= EXERCISE =
Take every line from the data that has the word "piece" in it.

Source texts of formatted documents:
%%

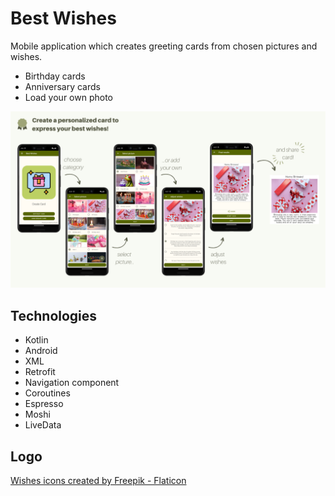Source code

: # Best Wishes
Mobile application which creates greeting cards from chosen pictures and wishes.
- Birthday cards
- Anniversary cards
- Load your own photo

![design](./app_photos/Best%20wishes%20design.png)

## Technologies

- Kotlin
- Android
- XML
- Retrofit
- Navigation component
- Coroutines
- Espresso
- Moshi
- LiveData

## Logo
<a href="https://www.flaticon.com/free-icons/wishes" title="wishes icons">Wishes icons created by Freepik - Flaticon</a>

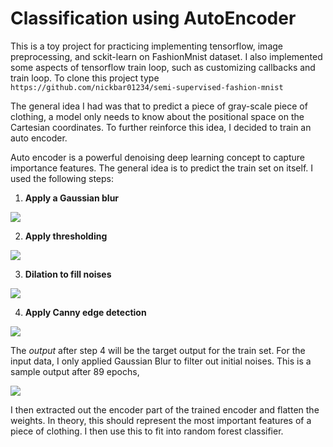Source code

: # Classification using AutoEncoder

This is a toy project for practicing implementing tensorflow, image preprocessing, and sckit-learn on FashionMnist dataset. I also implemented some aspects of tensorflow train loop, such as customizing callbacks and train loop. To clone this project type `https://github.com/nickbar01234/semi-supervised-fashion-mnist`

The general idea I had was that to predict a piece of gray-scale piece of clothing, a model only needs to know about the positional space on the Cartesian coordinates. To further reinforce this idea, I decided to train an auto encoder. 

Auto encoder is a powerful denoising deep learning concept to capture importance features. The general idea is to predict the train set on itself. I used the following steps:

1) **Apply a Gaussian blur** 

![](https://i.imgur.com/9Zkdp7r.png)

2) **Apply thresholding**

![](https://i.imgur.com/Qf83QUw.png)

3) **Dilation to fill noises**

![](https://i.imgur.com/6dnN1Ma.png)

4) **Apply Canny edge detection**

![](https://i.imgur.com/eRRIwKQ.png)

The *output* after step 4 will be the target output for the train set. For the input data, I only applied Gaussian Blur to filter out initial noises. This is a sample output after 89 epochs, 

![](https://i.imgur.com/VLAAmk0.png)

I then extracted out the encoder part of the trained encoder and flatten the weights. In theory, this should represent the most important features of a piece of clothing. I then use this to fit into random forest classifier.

%%

= REPLY =
The general idea I had was that to predict a piece of gray-scale piece of clothing, a model only needs to know about the positional space on the Cartesian coordinates. To further reinforce this idea, I decided to train an auto encoder. 
I then extracted out the encoder part of the trained encoder and flatten the weights. In theory, this should represent the most important features of a piece of clothing. I then use this to fit into random forest classifier.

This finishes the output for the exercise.